[Plain-text document sources]
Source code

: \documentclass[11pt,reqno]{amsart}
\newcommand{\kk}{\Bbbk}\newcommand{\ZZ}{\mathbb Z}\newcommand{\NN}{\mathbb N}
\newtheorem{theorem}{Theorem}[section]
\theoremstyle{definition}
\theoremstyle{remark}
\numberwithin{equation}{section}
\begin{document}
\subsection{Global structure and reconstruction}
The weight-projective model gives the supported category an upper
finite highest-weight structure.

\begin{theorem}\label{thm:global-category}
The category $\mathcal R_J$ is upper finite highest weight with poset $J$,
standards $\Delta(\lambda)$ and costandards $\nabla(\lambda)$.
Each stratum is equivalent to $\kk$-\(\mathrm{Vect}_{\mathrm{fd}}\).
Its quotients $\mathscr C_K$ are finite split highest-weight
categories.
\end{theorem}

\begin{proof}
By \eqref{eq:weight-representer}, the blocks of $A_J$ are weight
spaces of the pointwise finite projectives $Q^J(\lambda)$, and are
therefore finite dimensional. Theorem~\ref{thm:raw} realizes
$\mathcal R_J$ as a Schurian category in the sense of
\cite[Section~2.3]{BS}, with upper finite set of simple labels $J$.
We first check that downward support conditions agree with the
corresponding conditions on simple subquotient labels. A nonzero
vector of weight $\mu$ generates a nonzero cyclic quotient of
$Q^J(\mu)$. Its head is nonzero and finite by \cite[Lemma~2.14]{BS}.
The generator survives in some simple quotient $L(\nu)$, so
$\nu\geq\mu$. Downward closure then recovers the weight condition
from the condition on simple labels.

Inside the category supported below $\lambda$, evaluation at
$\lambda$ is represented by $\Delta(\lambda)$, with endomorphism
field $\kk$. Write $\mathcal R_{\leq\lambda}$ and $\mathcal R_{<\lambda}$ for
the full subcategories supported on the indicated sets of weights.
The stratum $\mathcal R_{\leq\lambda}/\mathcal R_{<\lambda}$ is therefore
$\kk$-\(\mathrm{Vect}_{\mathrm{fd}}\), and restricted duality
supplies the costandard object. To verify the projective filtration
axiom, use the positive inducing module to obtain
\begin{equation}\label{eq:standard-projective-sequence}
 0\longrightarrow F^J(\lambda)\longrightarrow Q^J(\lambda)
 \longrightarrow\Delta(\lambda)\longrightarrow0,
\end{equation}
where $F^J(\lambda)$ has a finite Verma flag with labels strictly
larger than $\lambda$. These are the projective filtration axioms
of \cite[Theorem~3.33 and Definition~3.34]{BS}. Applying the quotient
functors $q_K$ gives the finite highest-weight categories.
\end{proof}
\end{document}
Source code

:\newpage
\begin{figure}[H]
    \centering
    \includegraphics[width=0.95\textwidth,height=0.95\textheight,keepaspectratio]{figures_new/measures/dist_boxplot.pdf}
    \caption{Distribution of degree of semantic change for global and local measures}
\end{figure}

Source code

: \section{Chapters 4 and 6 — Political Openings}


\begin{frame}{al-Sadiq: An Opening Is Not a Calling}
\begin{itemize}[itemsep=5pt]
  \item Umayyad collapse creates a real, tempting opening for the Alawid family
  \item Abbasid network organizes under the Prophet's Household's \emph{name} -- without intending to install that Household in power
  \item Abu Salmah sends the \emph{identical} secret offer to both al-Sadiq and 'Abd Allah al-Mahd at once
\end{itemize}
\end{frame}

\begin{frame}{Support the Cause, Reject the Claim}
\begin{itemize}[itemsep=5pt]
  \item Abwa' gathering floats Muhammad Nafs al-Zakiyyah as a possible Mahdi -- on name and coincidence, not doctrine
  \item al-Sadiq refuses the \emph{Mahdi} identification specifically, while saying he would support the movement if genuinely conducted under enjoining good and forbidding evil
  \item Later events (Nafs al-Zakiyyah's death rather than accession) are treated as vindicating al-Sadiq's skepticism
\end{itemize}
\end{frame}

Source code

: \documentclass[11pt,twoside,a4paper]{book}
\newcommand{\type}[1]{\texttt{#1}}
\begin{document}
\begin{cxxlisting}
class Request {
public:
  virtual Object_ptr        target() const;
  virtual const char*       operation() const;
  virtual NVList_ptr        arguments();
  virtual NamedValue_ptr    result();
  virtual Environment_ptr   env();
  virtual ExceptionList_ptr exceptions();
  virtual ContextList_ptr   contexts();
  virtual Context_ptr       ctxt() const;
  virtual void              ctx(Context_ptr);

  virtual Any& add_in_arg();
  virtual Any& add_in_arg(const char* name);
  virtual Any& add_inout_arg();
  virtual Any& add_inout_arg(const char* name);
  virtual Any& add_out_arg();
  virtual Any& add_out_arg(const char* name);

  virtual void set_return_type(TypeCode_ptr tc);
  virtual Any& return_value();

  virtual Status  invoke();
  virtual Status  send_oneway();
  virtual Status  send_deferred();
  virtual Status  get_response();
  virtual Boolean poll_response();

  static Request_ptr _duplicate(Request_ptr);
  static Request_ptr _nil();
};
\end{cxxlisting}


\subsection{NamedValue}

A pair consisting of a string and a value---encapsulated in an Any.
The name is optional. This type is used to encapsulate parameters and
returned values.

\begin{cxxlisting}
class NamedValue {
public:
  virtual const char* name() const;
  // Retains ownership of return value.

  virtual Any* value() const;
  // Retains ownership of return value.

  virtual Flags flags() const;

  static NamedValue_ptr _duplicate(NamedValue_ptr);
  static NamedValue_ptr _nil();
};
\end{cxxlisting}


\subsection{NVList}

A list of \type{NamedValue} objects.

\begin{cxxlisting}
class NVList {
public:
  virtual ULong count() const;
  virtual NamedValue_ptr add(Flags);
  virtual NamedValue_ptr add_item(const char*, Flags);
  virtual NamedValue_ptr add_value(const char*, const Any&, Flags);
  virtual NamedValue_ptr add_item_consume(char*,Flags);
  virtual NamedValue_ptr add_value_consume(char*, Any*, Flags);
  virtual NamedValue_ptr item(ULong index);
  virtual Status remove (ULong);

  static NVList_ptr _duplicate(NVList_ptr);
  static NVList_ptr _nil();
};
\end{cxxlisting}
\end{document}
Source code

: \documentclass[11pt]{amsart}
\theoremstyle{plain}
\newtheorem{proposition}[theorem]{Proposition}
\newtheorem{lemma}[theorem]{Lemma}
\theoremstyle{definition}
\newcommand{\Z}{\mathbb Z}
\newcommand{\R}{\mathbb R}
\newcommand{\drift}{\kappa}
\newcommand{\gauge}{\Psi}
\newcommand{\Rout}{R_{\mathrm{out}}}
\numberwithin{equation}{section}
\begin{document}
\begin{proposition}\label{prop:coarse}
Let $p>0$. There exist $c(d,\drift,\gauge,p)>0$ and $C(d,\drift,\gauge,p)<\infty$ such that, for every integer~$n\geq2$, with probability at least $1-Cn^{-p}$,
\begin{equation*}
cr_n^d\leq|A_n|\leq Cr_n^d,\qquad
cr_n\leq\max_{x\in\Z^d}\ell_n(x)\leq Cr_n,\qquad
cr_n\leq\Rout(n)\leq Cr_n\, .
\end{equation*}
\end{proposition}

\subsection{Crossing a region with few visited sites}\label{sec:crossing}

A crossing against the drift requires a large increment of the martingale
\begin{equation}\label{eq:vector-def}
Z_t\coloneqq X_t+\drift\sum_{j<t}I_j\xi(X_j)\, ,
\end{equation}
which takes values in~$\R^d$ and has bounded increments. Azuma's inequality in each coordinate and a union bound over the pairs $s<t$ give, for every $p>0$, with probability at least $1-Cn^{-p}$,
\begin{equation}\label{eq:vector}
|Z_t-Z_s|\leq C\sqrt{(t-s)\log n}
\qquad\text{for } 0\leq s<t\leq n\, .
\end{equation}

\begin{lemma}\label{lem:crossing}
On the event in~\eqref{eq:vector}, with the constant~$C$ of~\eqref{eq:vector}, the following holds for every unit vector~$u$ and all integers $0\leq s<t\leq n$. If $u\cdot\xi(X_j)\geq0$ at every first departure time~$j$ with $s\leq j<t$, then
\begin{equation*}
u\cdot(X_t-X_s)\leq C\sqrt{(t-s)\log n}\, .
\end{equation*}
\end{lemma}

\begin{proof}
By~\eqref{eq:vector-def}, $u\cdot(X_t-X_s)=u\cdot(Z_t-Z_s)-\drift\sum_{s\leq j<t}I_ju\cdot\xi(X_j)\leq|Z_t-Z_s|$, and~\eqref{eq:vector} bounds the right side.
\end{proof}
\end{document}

▸ About this exercise
Your task is to restate, word for word, only those lines above that fall between the line holding "6 — Political" and the line holding "virtual ExceptionList_ptr exceptions();", inclusive.

▸ Written response
: \section{Chapters 4 and 6 — Political Openings}


\begin{frame}{al-Sadiq: An Opening Is Not a Calling}
\begin{itemize}[itemsep=5pt]
  \item Umayyad collapse creates a real, tempting opening for the Alawid family
  \item Abbasid network organizes under the Prophet's Household's \emph{name} -- without intending to install that Household in power
  \item Abu Salmah sends the \emph{identical} secret offer to both al-Sadiq and 'Abd Allah al-Mahd at once
\end{itemize}
\end{frame}

\begin{frame}{Support the Cause, Reject the Claim}
\begin{itemize}[itemsep=5pt]
  \item Abwa' gathering floats Muhammad Nafs al-Zakiyyah as a possible Mahdi -- on name and coincidence, not doctrine
  \item al-Sadiq refuses the \emph{Mahdi} identification specifically, while saying he would support the movement if genuinely conducted under enjoining good and forbidding evil
  \item Later events (Nafs al-Zakiyyah's death rather than accession) are treated as vindicating al-Sadiq's skepticism
\end{itemize}
\end{frame}

Source code

: \documentclass[11pt,twoside,a4paper]{book}
\newcommand{\type}[1]{\texttt{#1}}
\begin{document}
\begin{cxxlisting}
class Request {
public:
  virtual Object_ptr        target() const;
  virtual const char*       operation() const;
  virtual NVList_ptr        arguments();
  virtual NamedValue_ptr    result();
  virtual Environment_ptr   env();
  virtual ExceptionList_ptr exceptions();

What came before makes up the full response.